4)    Grow our Community.  By definition, a “Society” is a community; the OGS is a group of people who share a passion for genealogy.  Members choose to join for any number of reasons but they will stay because they feel part of something and included in our community.  Given the current times, we must ensure that we offer ways for members to feel as though they are part of something greater than the sum of the parts, a true community of like-minded individuals.  We are not a big subscription company, we cannot compete with what they offer.  But they cannot come close to providing what we can – a chance to be part of something important, to preserve the records and stories of our Ontario ancestors. 

5)    Re-align and rally around our Mission.  Board members are the custodians of the mission, and must ensure selection of projects that are aligned with who we are.  This includes advocating when the genealogical community could be affected, preserving materials or relationships that are of value to our membership and providing varied educational opportunities for every skill level of our membership.  This will mean making focused and sometimes hard decisions about the projects we won’t work on, that are not aligned with who we are or where we are going.

Q2. What innovations can the Society undertake to help people researching their Ontario ancestors?

I have many innovative ideas for the Society, some I have pitched before and others that are brand-new.  I am very open to constructive feedback as well as listening to and championing the great ideas of others.

1)    Create a committee to champion diversity, equity and inclusion programs.  They will be in charge of developing policies, creating alliances, planning programs all with the aim of increasing our diversity throughout the organization and enhancing our inclusivity.  I specifically want to reach out to the Ontario Black History Society, the Ontario Federation of Indigenous Friendship Centres and the Ontario Jewish Archives, among others.

2)    Build an online community of members.  I would like to introduce chat rooms, ‘ask an expert’ sessions, peer member exchanges, message boards, mentorship programs and a research buddies section.  Furthermore, as we look to conferences in the future, we must ensure that there is not only a virtual option for participating but also consider other online options to drive more engagement from afar.

3)      Provide new educational opportunities.  This is specific to the closure of the Land Records Offices and the move to all documents being available online at ONLand.  I am working with the Ministry to: a) develop a webinar for our members that will explain how to access the different documents, b) create a tutorial that will be accessible in their help section to walk through the system, and, c) have them place proper formatting as you hover over the inputs online.  These ideas could be expanded for other alliances.

4)     Build an on-boarding guide for new Members.  This could be for any new member (how to navigate our website for example), a new Board Member (strategic plan, key policies and procedures for example) and/or a New Branch Board member (newsletters, copywrite, liaising with the office for example).
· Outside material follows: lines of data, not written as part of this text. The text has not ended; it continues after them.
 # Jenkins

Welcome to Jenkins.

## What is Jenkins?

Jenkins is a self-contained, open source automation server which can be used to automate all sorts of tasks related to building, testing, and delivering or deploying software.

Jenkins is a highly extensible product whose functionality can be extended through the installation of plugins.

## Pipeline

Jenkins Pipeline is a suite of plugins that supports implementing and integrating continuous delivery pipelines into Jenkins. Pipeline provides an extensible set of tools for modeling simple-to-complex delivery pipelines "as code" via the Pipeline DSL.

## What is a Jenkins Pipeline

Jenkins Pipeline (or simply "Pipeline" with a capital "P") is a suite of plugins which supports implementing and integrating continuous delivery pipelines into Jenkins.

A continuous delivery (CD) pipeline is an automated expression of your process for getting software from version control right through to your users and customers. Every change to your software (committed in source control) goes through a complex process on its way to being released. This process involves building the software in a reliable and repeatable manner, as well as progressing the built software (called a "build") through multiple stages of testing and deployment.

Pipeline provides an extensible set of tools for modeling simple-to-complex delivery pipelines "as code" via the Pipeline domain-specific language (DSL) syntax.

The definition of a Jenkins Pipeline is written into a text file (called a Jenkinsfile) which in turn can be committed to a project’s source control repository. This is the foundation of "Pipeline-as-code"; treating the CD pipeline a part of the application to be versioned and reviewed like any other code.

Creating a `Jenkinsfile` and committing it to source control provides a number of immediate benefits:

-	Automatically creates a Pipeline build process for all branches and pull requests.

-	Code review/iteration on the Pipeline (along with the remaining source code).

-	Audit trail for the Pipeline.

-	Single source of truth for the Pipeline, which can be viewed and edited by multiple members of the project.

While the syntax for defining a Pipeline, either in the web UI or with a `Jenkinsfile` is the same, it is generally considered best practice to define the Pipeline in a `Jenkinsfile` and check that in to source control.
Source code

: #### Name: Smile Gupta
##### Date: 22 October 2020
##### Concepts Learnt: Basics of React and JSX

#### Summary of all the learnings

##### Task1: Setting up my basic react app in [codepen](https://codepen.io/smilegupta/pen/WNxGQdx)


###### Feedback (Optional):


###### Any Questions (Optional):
5)    Revamping Families.  I believe in the value of Families but think the format is a bit dated.  I would like to see it revamped, with some repeating columns in each issue and some varied types of genealogically focused articles.  I would also like to explore whether the journal can be sold through bookstores and if there is the possibility of selling related advertising to boost up the revenues.

Final Thoughts

Thank you for this opportunity to share my vision.  I hope you will consider all that I have to offer when you are choosing your next President.  I look forward to working with you on this important journey to preserve our past, while building the Society’s future.